Henri "Henkka T. Blacksmith" Seppälä (Born 7 June 1980), is the former bassist of the Finnish metal band Children of Bodom from 1995 to 2019. He is also responsible for backing vocals both in studio and live. He is currently the bassist for the project called Moon Shot.

Henkka is a very common nickname for Henri and seppä means blacksmith in English. The reason he has a T. in the middle of his name is his nickname being Torso.

Biography
Seppälä was born in 1980 in Espoo, Finland. He first started playing guitar at the age of eleven. He got into the heavy metal scene through his brother, who listened to bands such as Slayer and Pantera with his friends. Before that, he had only had contact with glam metal/hard rock bands such as Guns N' Roses and Poison. As time passed, his interest started leaning towards heavier bands, until in the early 1990s he discovered black metal and death metal bands of the likes of Burzum, Dissection and Cannibal Corpse.

He played drums in his first band at the age of 13. The band was called Aivokasvain  (Brain Tumour).

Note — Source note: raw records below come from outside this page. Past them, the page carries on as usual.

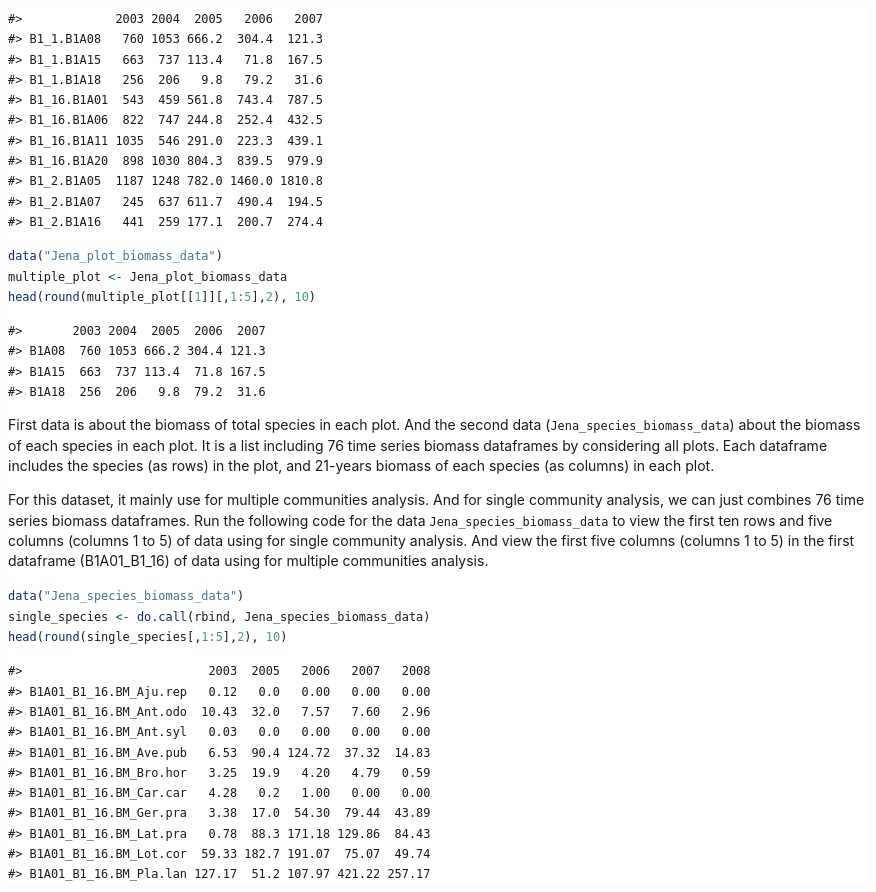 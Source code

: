     #>             2003 2004  2005   2006   2007
    #> B1_1.B1A08   760 1053 666.2  304.4  121.3
    #> B1_1.B1A15   663  737 113.4   71.8  167.5
    #> B1_1.B1A18   256  206   9.8   79.2   31.6
    #> B1_16.B1A01  543  459 561.8  743.4  787.5
    #> B1_16.B1A06  822  747 244.8  252.4  432.5
    #> B1_16.B1A11 1035  546 291.0  223.3  439.1
    #> B1_16.B1A20  898 1030 804.3  839.5  979.9
    #> B1_2.B1A05  1187 1248 782.0 1460.0 1810.8
    #> B1_2.B1A07   245  637 611.7  490.4  194.5
    #> B1_2.B1A16   441  259 177.1  200.7  274.4

``` r
data("Jena_plot_biomass_data")
multiple_plot <- Jena_plot_biomass_data
head(round(multiple_plot[[1]][,1:5],2), 10)
```

    #>       2003 2004  2005  2006  2007
    #> B1A08  760 1053 666.2 304.4 121.3
    #> B1A15  663  737 113.4  71.8 167.5
    #> B1A18  256  206   9.8  79.2  31.6

First data is about the biomass of total species in each plot. And the
second data (`Jena_species_biomass_data`) about the biomass of each
species in each plot. It is a list including 76 time series biomass
dataframes by considering all plots. Each dataframe includes the species
(as rows) in the plot, and 21-years biomass of each species (as columns)
in each plot.

For this dataset, it mainly use for multiple communities analysis. And
for single community analysis, we can just combines 76 time series
biomass dataframes. Run the following code for the data
`Jena_species_biomass_data` to view the first ten rows and five columns
(columns 1 to 5) of data using for single community analysis. And view
the first five columns (columns 1 to 5) in the first dataframe
(B1A01_B1_16) of data using for multiple communities analysis.

``` r
data("Jena_species_biomass_data")
single_species <- do.call(rbind, Jena_species_biomass_data)
head(round(single_species[,1:5],2), 10)
```

    #>                          2003  2005   2006   2007   2008
    #> B1A01_B1_16.BM_Aju.rep   0.12   0.0   0.00   0.00   0.00
    #> B1A01_B1_16.BM_Ant.odo  10.43  32.0   7.57   7.60   2.96
    #> B1A01_B1_16.BM_Ant.syl   0.03   0.0   0.00   0.00   0.00
    #> B1A01_B1_16.BM_Ave.pub   6.53  90.4 124.72  37.32  14.83
    #> B1A01_B1_16.BM_Bro.hor   3.25  19.9   4.20   4.79   0.59
    #> B1A01_B1_16.BM_Car.car   4.28   0.2   1.00   0.00   0.00
    #> B1A01_B1_16.BM_Ger.pra   3.38  17.0  54.30  79.44  43.89
    #> B1A01_B1_16.BM_Lat.pra   0.78  88.3 171.18 129.86  84.43
    #> B1A01_B1_16.BM_Lot.cor  59.33 182.7 191.07  75.07  49.74
    #> B1A01_B1_16.BM_Pla.lan 127.17  51.2 107.97 421.22 257.17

He was part of the band for two years, and then quit, switching his main instrument to the bass.

When Samuli Miettinen quit Inearthed (the original name of Children of Bodom) in 1996, Seppälä joined the band, (asked by lead guitarist and singer, Alexi Laiho) he then adopted the 5-string bass.

He is the frontman of the band when it comes to interviews and public appearances. Other than the fact that he can speak Russian, Finnish, English, Swedish and some Spanish and French, he is also the most equilibrated member of the band, in a general way.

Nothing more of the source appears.